What you have to do – Everything in the data that follows should be given again verbatim, except the images.
[Provided data]
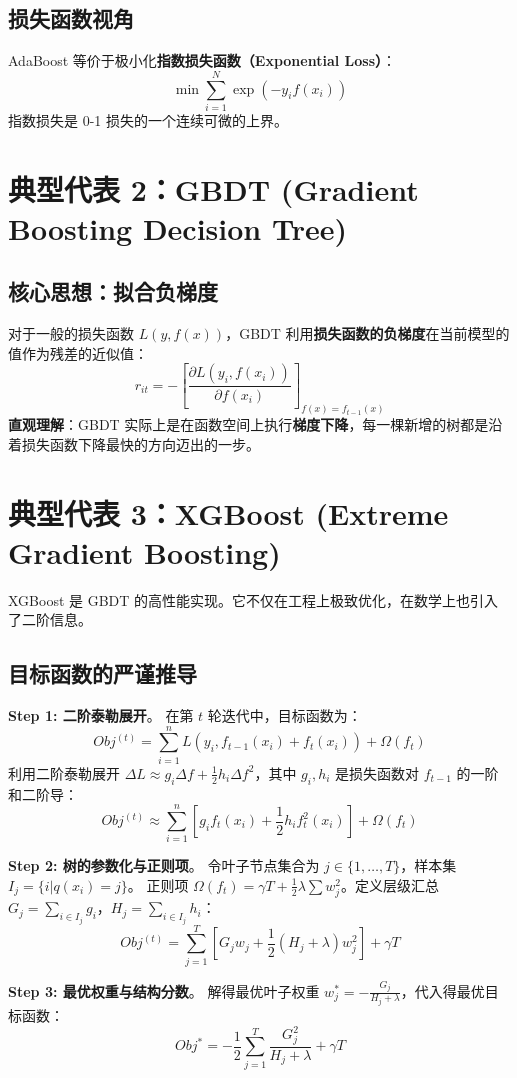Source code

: \documentclass[12pt, a4paper]{article}
\begin{document}
\subsection{损失函数视角}
AdaBoost 等价于极小化\textbf{指数损失函数（Exponential Loss）}：
$$ \min \sum_{i=1}^N \exp(-y_i f(x_i)) $$
指数损失是 0-1 损失的一个连续可微的上界。

\section{典型代表 2：GBDT (Gradient Boosting Decision Tree)}

\subsection{核心思想：拟合负梯度}
对于一般的损失函数 $L(y, f(x))$，GBDT 利用\textbf{损失函数的负梯度}在当前模型的值作为残差的近似值：
$$ r_{it} = - \left[ \frac{\partial L(y_i, f(x_i))}{\partial f(x_i)} \right]_{f(x) = f_{t-1}(x)} $$
\textbf{直观理解}：GBDT 实际上是在函数空间上执行\textbf{梯度下降}，每一棵新增的树都是沿着损失函数下降最快的方向迈出的一步。

\section{典型代表 3：XGBoost (Extreme Gradient Boosting)}
XGBoost 是 GBDT 的高性能实现。它不仅在工程上极致优化，在数学上也引入了二阶信息。

\subsection{目标函数的严谨推导}
\textbf{Step 1: 二阶泰勒展开}。
在第 $t$ 轮迭代中，目标函数为：
$$ Obj^{(t)} = \sum_{i=1}^n L(y_i, f_{t-1}(x_i) + f_t(x_i)) + \Omega(f_t) $$
利用二阶泰勒展开 $\Delta L \approx g_i \Delta f + \frac{1}{2} h_i \Delta f^2$，其中 $g_i, h_i$ 是损失函数对 $f_{t-1}$ 的一阶和二阶导：
$$ Obj^{(t)} \approx \sum_{i=1}^n [g_i f_t(x_i) + \frac{1}{2} h_i f_t^2(x_i)] + \Omega(f_t) $$

\textbf{Step 2: 树的参数化与正则项}。
令叶子节点集合为 $j \in \{1,\dots,T\}$，样本集 $I_j = \{i | q(x_i)=j\}$。
正则项 $\Omega(f_t) = \gamma T + \frac{1}{2} \lambda \sum w_j^2$。定义层级汇总 $G_j = \sum_{i \in I_j} g_i$，$H_j = \sum_{i \in I_j} h_i$：
$$ Obj^{(t)} = \sum_{j=1}^T [G_j w_j + \frac{1}{2}(H_j + \lambda) w_j^2] + \gamma T $$

\textbf{Step 3: 最优权重与结构分数}。
解得最优叶子权重 $w_j^* = -\frac{G_j}{H_j + \lambda}$，代入得最优目标函数：
$$ Obj^* = -\frac{1}{2} \sum_{j=1}^T \frac{G_j^2}{H_j + \lambda} + \gamma T $$
\end{document}
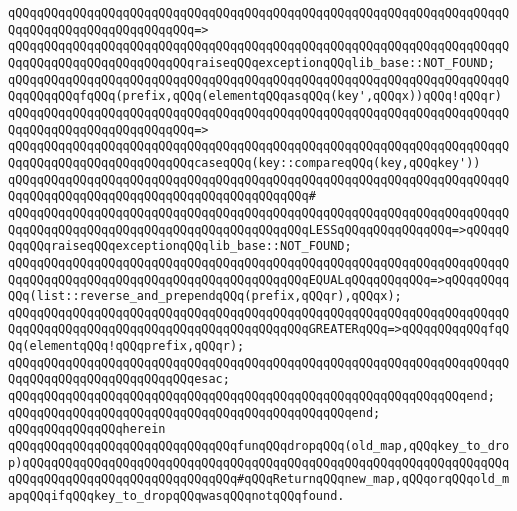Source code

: \verb|qQQqqQQqqQQqqQQqqQQqqQQqqQQqqQQqqQQqqQQqqQQqqQQqqQQqqQQqqQQqqQQqqQQqqQQqqQQqqQQqqQQqqQQqqQQqqQQq=>|\newline
\verb|qQQqqQQqqQQqqQQqqQQqqQQqqQQqqQQqqQQqqQQqqQQqqQQqqQQqqQQqqQQqqQQqqQQqqQQqqQQqqQQqqQQqqQQqqQQqqQQqraiseqQQqexceptionqQQqlib_base::NOT_FOUND;|\newline
\newline
\verb|qQQqqQQqqQQqqQQqqQQqqQQqqQQqqQQqqQQqqQQqqQQqqQQqqQQqqQQqqQQqqQQqqQQqqQQqqQQqqQQqfqQQq(prefix,qQQq(elementqQQqasqQQq(key',qQQqx))qQQq!qQQqr)|\newline
\verb|qQQqqQQqqQQqqQQqqQQqqQQqqQQqqQQqqQQqqQQqqQQqqQQqqQQqqQQqqQQqqQQqqQQqqQQqqQQqqQQqqQQqqQQqqQQqqQQq=>|\newline
\verb|qQQqqQQqqQQqqQQqqQQqqQQqqQQqqQQqqQQqqQQqqQQqqQQqqQQqqQQqqQQqqQQqqQQqqQQqqQQqqQQqqQQqqQQqqQQqqQQqcaseqQQq(key::compareqQQq(key,qQQqkey'))|\newline
\verb|qQQqqQQqqQQqqQQqqQQqqQQqqQQqqQQqqQQqqQQqqQQqqQQqqQQqqQQqqQQqqQQqqQQqqQQqqQQqqQQqqQQqqQQqqQQqqQQqqQQqqQQqqQQqqQQq#|\newline
\verb|qQQqqQQqqQQqqQQqqQQqqQQqqQQqqQQqqQQqqQQqqQQqqQQqqQQqqQQqqQQqqQQqqQQqqQQqqQQqqQQqqQQqqQQqqQQqqQQqqQQqqQQqqQQqqQQqLESSqQQqqQQqqQQqqQQq=>qQQqqQQqqQQqraiseqQQqexceptionqQQqlib_base::NOT_FOUND;|\newline
\verb|qQQqqQQqqQQqqQQqqQQqqQQqqQQqqQQqqQQqqQQqqQQqqQQqqQQqqQQqqQQqqQQqqQQqqQQqqQQqqQQqqQQqqQQqqQQqqQQqqQQqqQQqqQQqqQQqEQUALqQQqqQQqqQQq=>qQQqqQQqqQQq(list::reverse_and_prependqQQq(prefix,qQQqr),qQQqx);|\newline
\verb|qQQqqQQqqQQqqQQqqQQqqQQqqQQqqQQqqQQqqQQqqQQqqQQqqQQqqQQqqQQqqQQqqQQqqQQqqQQqqQQqqQQqqQQqqQQqqQQqqQQqqQQqqQQqqQQqGREATERqQQq=>qQQqqQQqqQQqfqQQq(elementqQQq!qQQqprefix,qQQqr);|\newline
\verb|qQQqqQQqqQQqqQQqqQQqqQQqqQQqqQQqqQQqqQQqqQQqqQQqqQQqqQQqqQQqqQQqqQQqqQQqqQQqqQQqqQQqqQQqqQQqqQQqesac;|\newline
\verb|qQQqqQQqqQQqqQQqqQQqqQQqqQQqqQQqqQQqqQQqqQQqqQQqqQQqqQQqqQQqqQQqend;|\newline
\verb|qQQqqQQqqQQqqQQqqQQqqQQqqQQqqQQqqQQqqQQqqQQqqQQqend;|\newline
\verb|qQQqqQQqqQQqqQQqherein|\newline
\verb|qQQqqQQqqQQqqQQqqQQqqQQqqQQqqQQqfunqQQqdropqQQq(old_map,qQQqkey_to_drop)qQQqqQQqqQQqqQQqqQQqqQQqqQQqqQQqqQQqqQQqqQQqqQQqqQQqqQQqqQQqqQQqqQQqqQQqqQQqqQQqqQQqqQQqqQQqqQQqqQQq#qQQqReturnqQQqnew_map,qQQqorqQQqold_mapqQQqifqQQqkey_to_dropqQQqwasqQQqnotqQQqfound.|\newline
[/Provided data]
Final answer –
Source code

: \documentclass[12pt, a4paper]{article}
\begin{document}
\subsection{损失函数视角}
AdaBoost 等价于极小化\textbf{指数损失函数（Exponential Loss）}：
$$ \min \sum_{i=1}^N \exp(-y_i f(x_i)) $$
指数损失是 0-1 损失的一个连续可微的上界。

\section{典型代表 2：GBDT (Gradient Boosting Decision Tree)}

\subsection{核心思想：拟合负梯度}
对于一般的损失函数 $L(y, f(x))$，GBDT 利用\textbf{损失函数的负梯度}在当前模型的值作为残差的近似值：
$$ r_{it} = - \left[ \frac{\partial L(y_i, f(x_i))}{\partial f(x_i)} \right]_{f(x) = f_{t-1}(x)} $$
\textbf{直观理解}：GBDT 实际上是在函数空间上执行\textbf{梯度下降}，每一棵新增的树都是沿着损失函数下降最快的方向迈出的一步。

\section{典型代表 3：XGBoost (Extreme Gradient Boosting)}
XGBoost 是 GBDT 的高性能实现。它不仅在工程上极致优化，在数学上也引入了二阶信息。

\subsection{目标函数的严谨推导}
\textbf{Step 1: 二阶泰勒展开}。
在第 $t$ 轮迭代中，目标函数为：
$$ Obj^{(t)} = \sum_{i=1}^n L(y_i, f_{t-1}(x_i) + f_t(x_i)) + \Omega(f_t) $$
利用二阶泰勒展开 $\Delta L \approx g_i \Delta f + \frac{1}{2} h_i \Delta f^2$，其中 $g_i, h_i$ 是损失函数对 $f_{t-1}$ 的一阶和二阶导：
$$ Obj^{(t)} \approx \sum_{i=1}^n [g_i f_t(x_i) + \frac{1}{2} h_i f_t^2(x_i)] + \Omega(f_t) $$

\textbf{Step 2: 树的参数化与正则项}。
令叶子节点集合为 $j \in \{1,\dots,T\}$，样本集 $I_j = \{i | q(x_i)=j\}$。
正则项 $\Omega(f_t) = \gamma T + \frac{1}{2} \lambda \sum w_j^2$。定义层级汇总 $G_j = \sum_{i \in I_j} g_i$，$H_j = \sum_{i \in I_j} h_i$：
$$ Obj^{(t)} = \sum_{j=1}^T [G_j w_j + \frac{1}{2}(H_j + \lambda) w_j^2] + \gamma T $$

\textbf{Step 3: 最优权重与结构分数}。
解得最优叶子权重 $w_j^* = -\frac{G_j}{H_j + \lambda}$，代入得最优目标函数：
$$ Obj^* = -\frac{1}{2} \sum_{j=1}^T \frac{G_j^2}{H_j + \lambda} + \gamma T $$
\end{document}
Source code

: \verb|qQQqqQQqqQQqqQQqqQQqqQQqqQQqqQQqqQQqqQQqqQQqqQQqqQQqqQQqqQQqqQQqqQQqqQQqqQQqqQQqqQQqqQQqqQQqqQQq=>|\newline
\verb|qQQqqQQqqQQqqQQqqQQqqQQqqQQqqQQqqQQqqQQqqQQqqQQqqQQqqQQqqQQqqQQqqQQqqQQqqQQqqQQqqQQqqQQqqQQqqQQqraiseqQQqexceptionqQQqlib_base::NOT_FOUND;|\newline
\newline
\verb|qQQqqQQqqQQqqQQqqQQqqQQqqQQqqQQqqQQqqQQqqQQqqQQqqQQqqQQqqQQqqQQqqQQqqQQqqQQqqQQqfqQQq(prefix,qQQq(elementqQQqasqQQq(key',qQQqx))qQQq!qQQqr)|\newline
\verb|qQQqqQQqqQQqqQQqqQQqqQQqqQQqqQQqqQQqqQQqqQQqqQQqqQQqqQQqqQQqqQQqqQQqqQQqqQQqqQQqqQQqqQQqqQQqqQQq=>|\newline
\verb|qQQqqQQqqQQqqQQqqQQqqQQqqQQqqQQqqQQqqQQqqQQqqQQqqQQqqQQqqQQqqQQqqQQqqQQqqQQqqQQqqQQqqQQqqQQqqQQqcaseqQQq(key::compareqQQq(key,qQQqkey'))|\newline
\verb|qQQqqQQqqQQqqQQqqQQqqQQqqQQqqQQqqQQqqQQqqQQqqQQqqQQqqQQqqQQqqQQqqQQqqQQqqQQqqQQqqQQqqQQqqQQqqQQqqQQqqQQqqQQqqQQq#|\newline
\verb|qQQqqQQqqQQqqQQqqQQqqQQqqQQqqQQqqQQqqQQqqQQqqQQqqQQqqQQqqQQqqQQqqQQqqQQqqQQqqQQqqQQqqQQqqQQqqQQqqQQqqQQqqQQqqQQqLESSqQQqqQQqqQQqqQQq=>qQQqqQQqqQQqraiseqQQqexceptionqQQqlib_base::NOT_FOUND;|\newline
\verb|qQQqqQQqqQQqqQQqqQQqqQQqqQQqqQQqqQQqqQQqqQQqqQQqqQQqqQQqqQQqqQQqqQQqqQQqqQQqqQQqqQQqqQQqqQQqqQQqqQQqqQQqqQQqqQQqEQUALqQQqqQQqqQQq=>qQQqqQQqqQQq(list::reverse_and_prependqQQq(prefix,qQQqr),qQQqx);|\newline
\verb|qQQqqQQqqQQqqQQqqQQqqQQqqQQqqQQqqQQqqQQqqQQqqQQqqQQqqQQqqQQqqQQqqQQqqQQqqQQqqQQqqQQqqQQqqQQqqQQqqQQqqQQqqQQqqQQqGREATERqQQq=>qQQqqQQqqQQqfqQQq(elementqQQq!qQQqprefix,qQQqr);|\newline
\verb|qQQqqQQqqQQqqQQqqQQqqQQqqQQqqQQqqQQqqQQqqQQqqQQqqQQqqQQqqQQqqQQqqQQqqQQqqQQqqQQqqQQqqQQqqQQqqQQqesac;|\newline
\verb|qQQqqQQqqQQqqQQqqQQqqQQqqQQqqQQqqQQqqQQqqQQqqQQqqQQqqQQqqQQqqQQqend;|\newline
\verb|qQQqqQQqqQQqqQQqqQQqqQQqqQQqqQQqqQQqqQQqqQQqqQQqend;|\newline
\verb|qQQqqQQqqQQqqQQqherein|\newline
\verb|qQQqqQQqqQQqqQQqqQQqqQQqqQQqqQQqfunqQQqdropqQQq(old_map,qQQqkey_to_drop)qQQqqQQqqQQqqQQqqQQqqQQqqQQqqQQqqQQqqQQqqQQqqQQqqQQqqQQqqQQqqQQqqQQqqQQqqQQqqQQqqQQqqQQqqQQqqQQqqQQq#qQQqReturnqQQqnew_map,qQQqorqQQqold_mapqQQqifqQQqkey_to_dropqQQqwasqQQqnotqQQqfound.|\newline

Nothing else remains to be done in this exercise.